**WORK ITEM**: Transcribe all of the records word for word, please, omitting the pictures.

**** DATASET ****

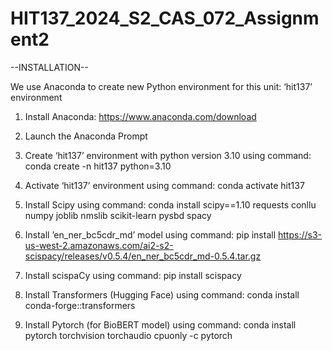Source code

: # HIT137_2024_S2_CAS_072_Assignment2

--INSTALLATION--

We use Anaconda to create new Python environment for this unit: ‘hit137’ environment  

1. Install Anaconda: https://www.anaconda.com/download 

2. Launch the Anaconda Prompt 

3. Create ‘hit137’ environment with python version 3.10 using command: conda create -n hit137 python=3.10 

4. Activate ‘hit137’ environment using command: conda activate hit137 

5. Install Scipy using command: conda install scipy==1.10 requests conllu numpy joblib nmslib scikit-learn pysbd spacy 

6. Install ’en_ner_bc5cdr_md’ model using command: pip install https://s3-us-west-2.amazonaws.com/ai2-s2-scispacy/releases/v0.5.4/en_ner_bc5cdr_md-0.5.4.tar.gz 

7. Install scispaCy using command: pip install scispacy 

8. Install Transformers (Hugging Face) using command: conda install conda-forge::transformers 

9. Install Pytorch (for BioBERT model) using command: conda install pytorch torchvision torchaudio cpuonly -c pytorch 

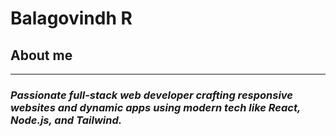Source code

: # Balagovindh R 
## About me
---


###  *Passionate full-stack  web developer crafting responsive websites and dynamic apps using modern tech like React, Node.js, and Tailwind.*


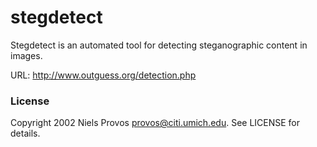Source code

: stegdetect
==========

Stegdetect is an automated tool for detecting steganographic content in images.

URL: http://www.outguess.org/detection.php

### License

Copyright 2002 Niels Provos <provos@citi.umich.edu>. See LICENSE for details.
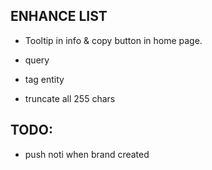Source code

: ## ENHANCE LIST
- Tooltip in info & copy button in home page.
- query

- tag entity
- truncate all 255 chars

## TODO:
- push noti when brand created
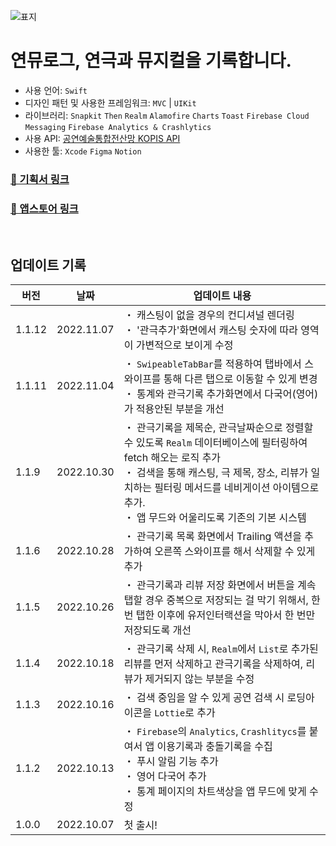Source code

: ![표지](https://user-images.githubusercontent.com/51395335/196216841-b89e4883-09ab-4df0-aa5b-dd88f4f6a4c3.png)


# 연뮤로그, 연극과 뮤지컬을 기록합니다.
- 사용 언어: `Swift`
- 디자인 패턴 및 사용한 프레임워크: `MVC` | `UIKit` 
- 라이브러리: `Snapkit` `Then` `Realm` `Alamofire` `Charts` `Toast` `Firebase Cloud Messaging` `Firebase Analytics & Crashlytics`
- 사용 API: [공연예술통합전산망 KOPIS API](https://www.kopis.or.kr/por/cs/openapi/openApiList.do?menuId=MNU_00074&tabId=tab1_2)
- 사용한 툴: `Xcode` `Figma` `Notion`

### [📝 기획서 링크](https://kimdee.notion.site/9b7be1912159480faa66935928db5870) 
### [📲 앱스토어 링크](https://apps.apple.com/us/app/%EC%97%B0%EB%AE%A4%EB%A1%9C%EA%B7%B8/id6443663023)

<br>

## 업데이트 기록
| 버전 | 날짜 | 업데이트 내용 | 
| --  | --- | --|
| 1.1.12  | 2022.11.07 | ・ 캐스팅이 없을 경우의 컨디셔널 렌더링 <br>・ '관극추가'화면에서 캐스팅 숫자에 따라 영역이 가변적으로 보이게 수정 |
| 1.1.11  | 2022.11.04 | ・ `SwipeableTabBar`를 적용하여 탭바에서 스와이프를 통해 다른 탭으로 이동할 수 있게 변경<br>・ 통계와 관극기록 추가화면에서 다국어(영어)가 적용안된 부분을 개선 |
| 1.1.9  | 2022.10.30 | ・ 관극기록을 제목순, 관극날짜순으로 정렬할 수 있도록 `Realm` 데이터베이스에 필터링하여 fetch 해오는 로직 추가 <br>・ 검색을 통해 캐스팅, 극 제목, 장소, 리뷰가 일치하는 필터링 메서드를 네비게이션 아이템으로 추가. <br>・ 앱 무드와 어울리도록 기존의 기본 시스템  |
| 1.1.6  | 2022.10.28 | ・ 관극기록 목록 화면에서 Trailing 액션을 추가하여 오른쪽 스와이프를 해서 삭제할 수 있게 추가 |
| 1.1.5  | 2022.10.26 | ・ 관극기록과 리뷰 저장 화면에서 버튼을 계속 탭할 경우 중복으로 저장되는 걸 막기 위해서, 한 번 탭한 이후에 유저인터랙션을 막아서 한 번만 저장되도록 개선   |
| 1.1.4  | 2022.10.18 | ・ 관극기록 삭제 시, `Realm`에서 `List`로 추가된 리뷰를 먼저 삭제하고 관극기록을 삭제하여, 리뷰가 제거되지 않는 부분을 수정 |
| 1.1.3  | 2022.10.16 | ・ 검색 중임을 알 수 있게 공연 검색 시 로딩아이콘을 `Lottie`로 추가  |
| 1.1.2  | 2022.10.13 |  ・ `Firebase`의 `Analytics`, `Crashlitycs`를 붙여서 앱 이용기록과 충돌기록을 수집 <br>・ 푸시 알림 기능 추가 <br>・ 영어 다국어 추가<br>・ 통계 페이지의 차트색상을 앱 무드에 맞게 수정 |
| 1.0.0  | 2022.10.07 | 첫 출시!  |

****

**EXPECTED OUTPUT**:
Source code

: # HIT137_2024_S2_CAS_072_Assignment2

--INSTALLATION--

We use Anaconda to create new Python environment for this unit: ‘hit137’ environment  

1. Install Anaconda: https://www.anaconda.com/download 

2. Launch the Anaconda Prompt 

3. Create ‘hit137’ environment with python version 3.10 using command: conda create -n hit137 python=3.10 

4. Activate ‘hit137’ environment using command: conda activate hit137 

5. Install Scipy using command: conda install scipy==1.10 requests conllu numpy joblib nmslib scikit-learn pysbd spacy 

6. Install ’en_ner_bc5cdr_md’ model using command: pip install https://s3-us-west-2.amazonaws.com/ai2-s2-scispacy/releases/v0.5.4/en_ner_bc5cdr_md-0.5.4.tar.gz 

7. Install scispaCy using command: pip install scispacy 

8. Install Transformers (Hugging Face) using command: conda install conda-forge::transformers 

9. Install Pytorch (for BioBERT model) using command: conda install pytorch torchvision torchaudio cpuonly -c pytorch 

Source code

: # Balagovindh R 
## About me
---


###  *Passionate full-stack  web developer crafting responsive websites and dynamic apps using modern tech like React, Node.js, and Tailwind.*


Source code

: stegdetect
==========

Stegdetect is an automated tool for detecting steganographic content in images.

URL: http://www.outguess.org/detection.php

### License

Copyright 2002 Niels Provos <provos@citi.umich.edu>. See LICENSE for details.
Source code

: ## ENHANCE LIST
- Tooltip in info & copy button in home page.
- query

- tag entity
- truncate all 255 chars

## TODO:
- push noti when brand created
Source code

: ![표지](https://user-images.githubusercontent.com/51395335/196216841-b89e4883-09ab-4df0-aa5b-dd88f4f6a4c3.png)


# 연뮤로그, 연극과 뮤지컬을 기록합니다.
- 사용 언어: `Swift`
- 디자인 패턴 및 사용한 프레임워크: `MVC` | `UIKit` 
- 라이브러리: `Snapkit` `Then` `Realm` `Alamofire` `Charts` `Toast` `Firebase Cloud Messaging` `Firebase Analytics & Crashlytics`
- 사용 API: [공연예술통합전산망 KOPIS API](https://www.kopis.or.kr/por/cs/openapi/openApiList.do?menuId=MNU_00074&tabId=tab1_2)
- 사용한 툴: `Xcode` `Figma` `Notion`

### [📝 기획서 링크](https://kimdee.notion.site/9b7be1912159480faa66935928db5870) 
### [📲 앱스토어 링크](https://apps.apple.com/us/app/%EC%97%B0%EB%AE%A4%EB%A1%9C%EA%B7%B8/id6443663023)

<br>

## 업데이트 기록
| 버전 | 날짜 | 업데이트 내용 | 
| --  | --- | --|
| 1.1.12  | 2022.11.07 | ・ 캐스팅이 없을 경우의 컨디셔널 렌더링 <br>・ '관극추가'화면에서 캐스팅 숫자에 따라 영역이 가변적으로 보이게 수정 |
| 1.1.11  | 2022.11.04 | ・ `SwipeableTabBar`를 적용하여 탭바에서 스와이프를 통해 다른 탭으로 이동할 수 있게 변경<br>・ 통계와 관극기록 추가화면에서 다국어(영어)가 적용안된 부분을 개선 |
| 1.1.9  | 2022.10.30 | ・ 관극기록을 제목순, 관극날짜순으로 정렬할 수 있도록 `Realm` 데이터베이스에 필터링하여 fetch 해오는 로직 추가 <br>・ 검색을 통해 캐스팅, 극 제목, 장소, 리뷰가 일치하는 필터링 메서드를 네비게이션 아이템으로 추가. <br>・ 앱 무드와 어울리도록 기존의 기본 시스템  |
| 1.1.6  | 2022.10.28 | ・ 관극기록 목록 화면에서 Trailing 액션을 추가하여 오른쪽 스와이프를 해서 삭제할 수 있게 추가 |
| 1.1.5  | 2022.10.26 | ・ 관극기록과 리뷰 저장 화면에서 버튼을 계속 탭할 경우 중복으로 저장되는 걸 막기 위해서, 한 번 탭한 이후에 유저인터랙션을 막아서 한 번만 저장되도록 개선   |
| 1.1.4  | 2022.10.18 | ・ 관극기록 삭제 시, `Realm`에서 `List`로 추가된 리뷰를 먼저 삭제하고 관극기록을 삭제하여, 리뷰가 제거되지 않는 부분을 수정 |
| 1.1.3  | 2022.10.16 | ・ 검색 중임을 알 수 있게 공연 검색 시 로딩아이콘을 `Lottie`로 추가  |
| 1.1.2  | 2022.10.13 |  ・ `Firebase`의 `Analytics`, `Crashlitycs`를 붙여서 앱 이용기록과 충돌기록을 수집 <br>・ 푸시 알림 기능 추가 <br>・ 영어 다국어 추가<br>・ 통계 페이지의 차트색상을 앱 무드에 맞게 수정 |
| 1.0.0  | 2022.10.07 | 첫 출시!  |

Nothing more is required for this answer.